→ Task objective:
Whenever a line below holds the word "also", copy that line.

→ Extracted material:
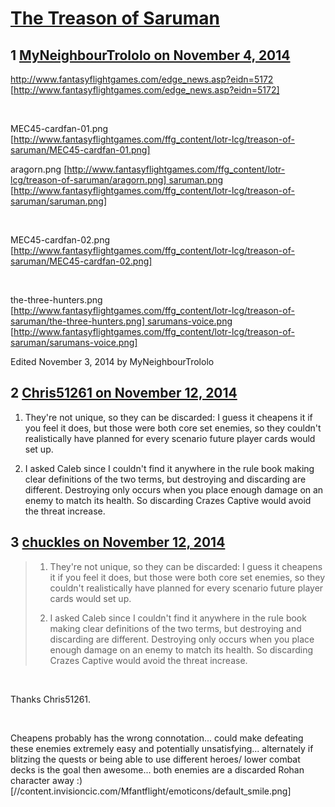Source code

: # [The Treason of Saruman](https://community.fantasyflightgames.com/topic/126334-the-treason-of-saruman/)

## 1 [MyNeighbourTrololo on November 4, 2014](https://community.fantasyflightgames.com/topic/126334-the-treason-of-saruman/?do=findComment&comment=1321350)

http://www.fantasyflightgames.com/edge_news.asp?eidn=5172 [http://www.fantasyflightgames.com/edge_news.asp?eidn=5172]

 

MEC45-cardfan-01.png [http://www.fantasyflightgames.com/ffg_content/lotr-lcg/treason-of-saruman/MEC45-cardfan-01.png]

aragorn.png [http://www.fantasyflightgames.com/ffg_content/lotr-lcg/treason-of-saruman/aragorn.png] saruman.png [http://www.fantasyflightgames.com/ffg_content/lotr-lcg/treason-of-saruman/saruman.png]

 

MEC45-cardfan-02.png [http://www.fantasyflightgames.com/ffg_content/lotr-lcg/treason-of-saruman/MEC45-cardfan-02.png]

 

the-three-hunters.png [http://www.fantasyflightgames.com/ffg_content/lotr-lcg/treason-of-saruman/the-three-hunters.png] sarumans-voice.png [http://www.fantasyflightgames.com/ffg_content/lotr-lcg/treason-of-saruman/sarumans-voice.png]

Edited November 3, 2014 by MyNeighbourTrololo

## 2 [Chris51261 on November 12, 2014](https://community.fantasyflightgames.com/topic/126334-the-treason-of-saruman/?do=findComment&comment=1331864)

1. They're not unique, so they can be discarded: I guess it cheapens it if you feel it does, but those were both core set enemies, so they couldn't realistically have planned for every scenario future player cards would set up.

2. I asked Caleb since I couldn't find it anywhere in the rule book making clear definitions of the two terms, but destroying and discarding are different. Destroying only occurs when you place enough damage on an enemy to match its health. So discarding Crazes Captive would avoid the threat increase.

## 3 [chuckles on November 12, 2014](https://community.fantasyflightgames.com/topic/126334-the-treason-of-saruman/?do=findComment&comment=1332205)

> 1. They're not unique, so they can be discarded: I guess it cheapens it if you feel it does, but those were both core set enemies, so they couldn't realistically have planned for every scenario future player cards would set up.
> 
> 2. I asked Caleb since I couldn't find it anywhere in the rule book making clear definitions of the two terms, but destroying and discarding are different. Destroying only occurs when you place enough damage on an enemy to match its health. So discarding Crazes Captive would avoid the threat increase.

 

Thanks Chris51261.

 

Cheapens probably has the wrong connotation... could make defeating these enemies extremely easy and potentially unsatisfying... alternately if blitzing the quests or being able to use different heroes/ lower combat decks is the goal then awesome... both enemies are a discarded Rohan character away :) [//content.invisioncic.com/Mfantflight/emoticons/default_smile.png]

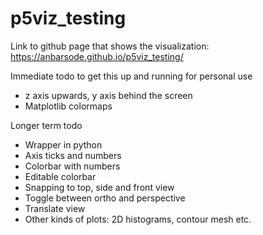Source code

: # p5viz_testing

Link to github page that shows the visualization: https://anbarsode.github.io/p5viz_testing/

Immediate todo to get this up and running for personal use
* z axis upwards, y axis behind the screen
* Matplotlib colormaps

Longer term todo
* Wrapper in python
* Axis ticks and numbers
* Colorbar with numbers
* Editable colorbar
* Snapping to top, side and front view
* Toggle between ortho and perspective
* Translate view
* Other kinds of plots: 2D histograms, contour mesh etc.
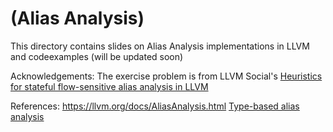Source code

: # (Alias Analysis)

This directory contains slides on Alias Analysis implementations in LLVM and codeexamples (will be updated soon)

Acknowledgements:
The exercise problem is from LLVM Social's [Heuristics for stateful flow-sensitive alias analysis in LLVM](https://www.youtube.com/watch?v=uU4ozaNuOYM)

References:
https://llvm.org/docs/AliasAnalysis.html
[Type-based alias analysis](https://dl.acm.org/doi/10.1145/277652.277670)
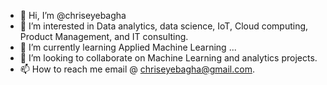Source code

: - 👋 Hi, I’m @chriseyebagha
- 👀 I’m interested in Data analytics, data science, IoT, Cloud computing, Product Management, and  IT consulting.
- 🌱 I’m currently learning Applied Machine Learning ...
- 💞️ I’m looking to collaborate on Machine Learning and analytics projects.
- 📫 How to reach me email @ chriseyebagha@gmail.com.

<!---
chriseyebagha/chriseyebagha is a ✨ special ✨ repository because its `README.md` (this file) appears on your GitHub profile.
You can click the Preview link to take a look at your changes.
--->
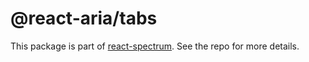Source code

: # @react-aria/tabs

This package is part of [react-spectrum](https://github.com/adobe/react-spectrum). See the repo for more details.
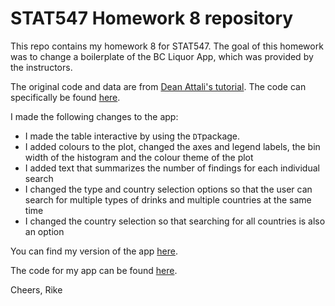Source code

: # STAT547 Homework 8 repository

This repo contains my homework 8 for STAT547. The goal of this homework was to change a boilerplate of the BC Liquor App, which was provided by the instructors.

The original code and data are from [Dean Attali's tutorial](https://deanattali.com/blog/building-shiny-apps-tutorial). The code can specifically be found [here](https://deanattali.com/blog/building-shiny-apps-tutorial/#12-final-shiny-app-code).

I made the following changes to the app:

- I made the table interactive by using the `DT`package.
- I added colours to the plot, changed the axes and legend labels, the bin width of the histogram and the colour theme of the plot
- I added text that summarizes the number of findings for each individual search
- I changed the type and country selection options so that the user can search for multiple types of drinks and multiple countries at the same time
- I changed the country selection so that searching for all countries is also an option

You can find my version of the app [here](https://fjbasedow.shinyapps.io/STAT545-HW08-BCL-app/).

The code for my app can be found [here](https://github.com/STAT545-UBC-students/hw08-fjbasedow/blob/master/bcl/app.R).

Cheers,
Rike
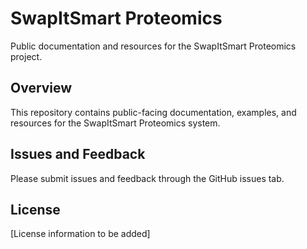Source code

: # SwapItSmart Proteomics

Public documentation and resources for the SwapItSmart Proteomics project.

## Overview

This repository contains public-facing documentation, examples, and resources for the SwapItSmart Proteomics system.

## Issues and Feedback

Please submit issues and feedback through the GitHub issues tab.

## License

[License information to be added]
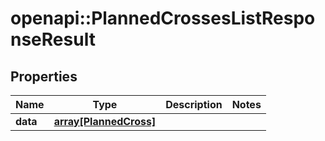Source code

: # openapi::PlannedCrossesListResponseResult

## Properties
Name | Type | Description | Notes
------------ | ------------- | ------------- | -------------
**data** | [**array[PlannedCross]**](PlannedCross.md) |  | 


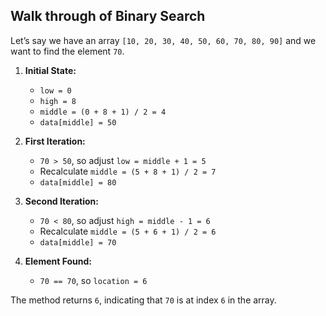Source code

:## Walk through of Binary Search

Let’s say we have an array `[10, 20, 30, 40, 50, 60, 70, 80, 90]` and we want to find the element `70`.

1. **Initial State:**
    
    - `low = 0`
    - `high = 8`
    - `middle = (0 + 8 + 1) / 2 = 4`
    - `data[middle] = 50`
2. **First Iteration:**
    
    - `70 > 50`, so adjust `low = middle + 1 = 5`
    - Recalculate `middle = (5 + 8 + 1) / 2 = 7`
    - `data[middle] = 80`
3. **Second Iteration:**
    
    - `70 < 80`, so adjust `high = middle - 1 = 6`
    - Recalculate `middle = (5 + 6 + 1) / 2 = 6`
    - `data[middle] = 70`
4. **Element Found:**
    
    - `70 == 70`, so `location = 6`

The method returns `6`, indicating that `70` is at index `6` in the array.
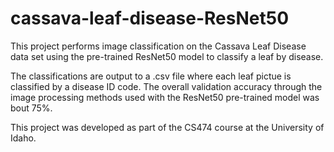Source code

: # cassava-leaf-disease-ResNet50
This project performs image classification on the Cassava Leaf Disease data set using the pre-trained ResNet50 model to classify a leaf by disease.

The classifications are output to a .csv file where each leaf pictue is classified by a disease ID code.
The overall validation accuracy through the image processing methods used with the ResNet50 pre-trained model was bout 75%. 

This project was developed as part of the CS474 course at the University of Idaho. 
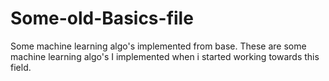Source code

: # Some-old-Basics-file
Some machine learning algo's implemented from base.
These are some machine learning algo's I implemented when i started working towards this field.
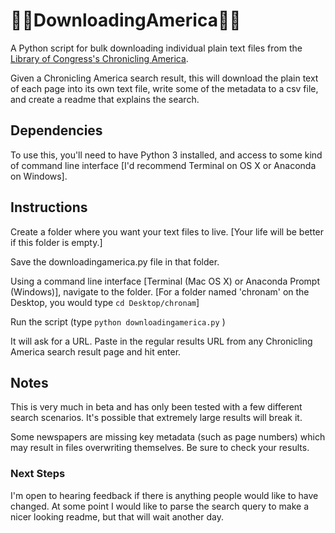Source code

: # 📰📂DownloadingAmerica📂📰

A Python script for bulk downloading individual plain text files from the [Library of Congress's Chronicling America](https://chroniclingamerica.loc.gov/).

Given a Chronicling America search result, this will download the plain text of each page into its own text file, write some of the metadata to a csv file, and create a readme that explains the search.

## Dependencies
To use this, you'll need to have Python 3 installed, and access to some kind of command line interface [I'd recommend Terminal on OS X or Anaconda on Windows].

## Instructions
Create a folder where you want your text files to live. [Your life will be better if this folder is empty.]

Save the downloadingamerica.py file in that folder.

Using a command line interface [Terminal (Mac OS X) or Anaconda Prompt (Windows)], navigate to the folder. [For a folder named 'chronam' on the Desktop, you would type `cd Desktop/chronam`]

Run the script (type `python downloadingamerica.py` )

It will ask for a URL. Paste in the regular results URL from any Chronicling America search result page and hit enter.

## Notes
This is very much in beta and has only been tested with a few different search scenarios. It's possible that extremely large results will break it.

Some newspapers are missing key metadata (such as page numbers) which may result in files overwriting themselves. Be sure to check your results.

### Next Steps
I'm open to hearing feedback if there is anything people would like to have changed. At some point I would like to parse the search query to make a nicer looking readme, but that will wait another day.
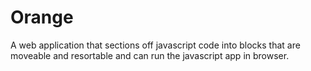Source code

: # Orange

A web application that sections off javascript code into blocks that are moveable and resortable and can run the javascript app in browser.
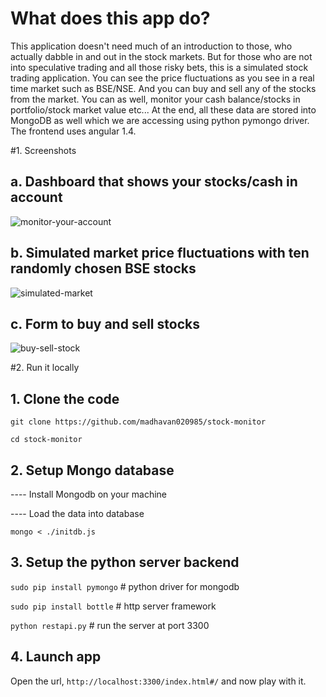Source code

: # What does this app do?
This application doesn't need much of an introduction to those, who actually dabble in and out in the stock markets. But for those who are not into speculative trading and all those risky bets, this is a simulated stock trading application. You can see the price fluctuations as you see in a real time market such as BSE/NSE. And you can buy and sell any of the stocks from the market. You can as well, monitor your cash balance/stocks in portfolio/stock market value etc...
  At the end, all these data are stored into MongoDB as well which we are accessing using python pymongo driver. The frontend uses angular 1.4.

#1. Screenshots
## a. Dashboard that shows your stocks/cash in account
![monitor-your-account](https://cloud.githubusercontent.com/assets/4812767/22501312/46915fe6-e88e-11e6-9367-38a66a3f80b0.png)

## b. Simulated market price fluctuations with ten randomly chosen BSE stocks
![simulated-market](https://cloud.githubusercontent.com/assets/4812767/22501285/2d6f563a-e88e-11e6-939d-e0fc94098a42.png)

## c. Form to buy and sell stocks
![buy-sell-stock](https://cloud.githubusercontent.com/assets/4812767/22501317/4ebb6432-e88e-11e6-84bb-884f740e4d90.png)

#2. Run it locally
## 1. Clone the code
`git clone https://github.com/madhavan020985/stock-monitor`

`cd stock-monitor`

## 2. Setup Mongo database
---- Install Mongodb on your machine

---- Load the data into database

`mongo < ./initdb.js`

## 3. Setup the python server backend
`sudo pip install pymongo` # python driver for mongodb

`sudo pip install bottle`  # http server framework

`python restapi.py`        # run the server at port 3300

## 4. Launch app
Open the url, `http://localhost:3300/index.html#/` and now play with it.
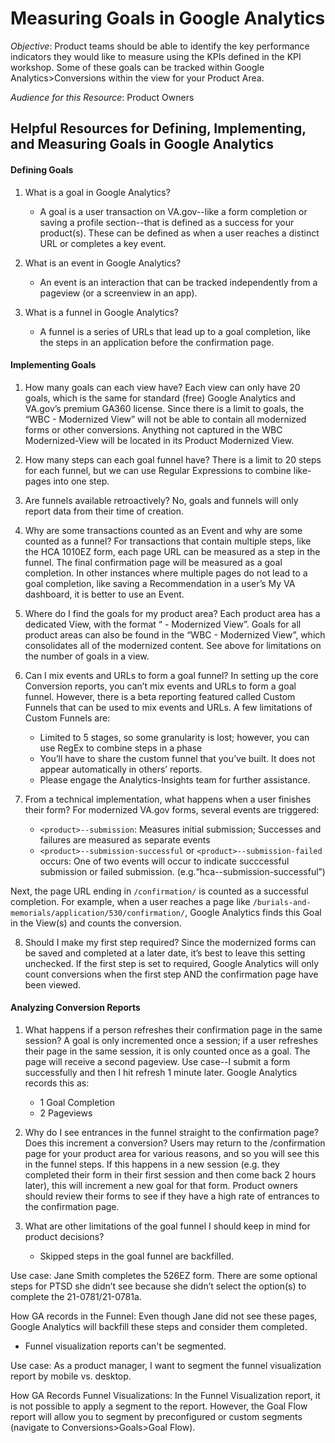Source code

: # Measuring Goals in Google Analytics

*Objective*: Product teams should be able to identify the key performance indicators they would like to measure using the KPIs defined in the KPI workshop. Some of these goals can be tracked within Google Analytics>Conversions within the view for your Product Area. 

*Audience for this Resource*: Product Owners

## Helpful Resources for Defining, Implementing, and Measuring Goals in Google Analytics

#### Defining Goals
1. What is a goal in Google Analytics?

      - A goal is a user transaction on VA.gov--like a form completion or saving a profile section--that is defined as a success for your product(s). These can be defined as when a user reaches a distinct URL or completes a key event. 

2. What is an event in Google Analytics?

      - An event is an interaction that can be tracked independently from a pageview (or a screenview in an app). 

3. What is a funnel in Google Analytics?

      - A funnel is a series of URLs that lead up to a goal completion, like the steps in an application before the confirmation page.

#### Implementing Goals

1. How many goals can each view have?
Each view can only have 20 goals, which is the same for standard (free) Google Analytics and VA.gov’s premium GA360 license. Since there is a limit to goals, the “WBC - Modernized View” will not be able to contain all modernized forms or other conversions. Anything not captured in the WBC Modernized-View will be located in its Product Modernized View.

2. How many steps can each goal funnel have?
There is a limit to 20 steps for each funnel, but we can use Regular Expressions to combine like-pages into one step. 

3. Are funnels available retroactively?
No, goals and funnels will only report data from their time of creation. 

4. Why are some transactions counted as an Event and why are some counted as a funnel?
For transactions that contain multiple steps, like the HCA 1010EZ form, each page URL can be measured as a step in the funnel. The final confirmation page will be measured as a goal completion. In other instances where multiple pages do not lead to a goal completion, like saving a Recommendation in a user’s My VA dashboard, it is better to use an Event. 

5. Where do I find the goals for my product area?
Each product area has a dedicated View, with the format “<Product Area Name> - Modernized View”. Goals for all product areas can also be found in the “WBC - Modernized View”, which consolidates all of the modernized content. See above for limitations on the number of goals in a view.

6. Can I mix events and URLs to form a goal funnel?
In setting up the core Conversion reports, you can’t mix events and URLs to form a goal funnel. However, there is a beta reporting featured called Custom Funnels that can be used to mix events and URLs. A few limitations of Custom Funnels are:

      - Limited to 5 stages, so some granularity is lost; however, you can use RegEx to combine steps in a phase
      - You’ll have to share the custom funnel that you’ve built. It does not appear automatically in others’ reports. 
      - Please engage the Analytics-Insights team for further assistance.

7. From a technical implementation, what happens when a user finishes their form? For modernized VA.gov forms, several events are triggered:

      - `<product>--submission`: Measures initial submission; Successes and failures are measured as separate events 
      - `<product>--submission-successful` or `<product>--submission-failed` occurs: One of two events will occur to indicate succcessful submission or failed submission. (e.g.“hca--submission-successful”)

Next, the page URL ending in `/confirmation/` is counted as a successful completion. For example, when a user reaches a page like `/burials-and-memorials/application/530/confirmation/`, Google Analytics finds this Goal in the View(s) and counts the conversion.

8. Should I make my first step required? 
Since the modernized forms can be saved and completed at a later date, it’s best to leave this setting unchecked. If the first step is set to required, Google Analytics will only count conversions when the first step AND the confirmation page have been viewed. 

#### Analyzing Conversion Reports
1. What happens if a person refreshes their confirmation page in the same session?
A goal is only incremented once a session; if a user refreshes their page in the same session, it is only counted once as a goal. The page will receive a second pageview. Use case--I submit a form successfully and then I hit refresh 1 minute later. Google Analytics records this as:

      - 1 Goal Completion
      - 2 Pageviews

2. Why do I see entrances in the funnel straight to the confirmation page? Does this increment a conversion?
Users may return to the /confirmation page for your product area for various reasons, and so you will see this in the funnel steps. If this happens in a new session (e.g. they completed their form in their first session and then come back 2 hours later), this will increment a new goal for that form. Product owners should review their forms to see if they have a high rate of entrances to the confirmation page.

3. What are other limitations of the goal funnel I should keep in mind for product decisions?

      - Skipped steps in the goal funnel are backfilled. 

Use case: Jane Smith completes the 526EZ form. There are some optional steps for PTSD she didn’t see because she didn’t select the option(s) to complete the 21-0781/21-0781a.

How GA records in the Funnel: Even though Jane did not see these pages, Google Analytics will backfill these steps and consider them completed.

 - Funnel visualization reports can't be segmented.
      
Use case: As a product manager, I want to segment the funnel visualization report by mobile vs. desktop.

How GA Records Funnel Visualizations: In the Funnel Visualization report, it is not possible to apply a segment to the report. However, the Goal Flow report will allow you to segment by preconfigured or custom segments (navigate to Conversions>Goals>Goal Flow).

→ Answer to this task:
- I changed the country selection so that searching for all countries is also an option
Each product area has a dedicated View, with the format “<Product Area Name> - Modernized View”. Goals for all product areas can also be found in the “WBC - Modernized View”, which consolidates all of the modernized content. See above for limitations on the number of goals in a view.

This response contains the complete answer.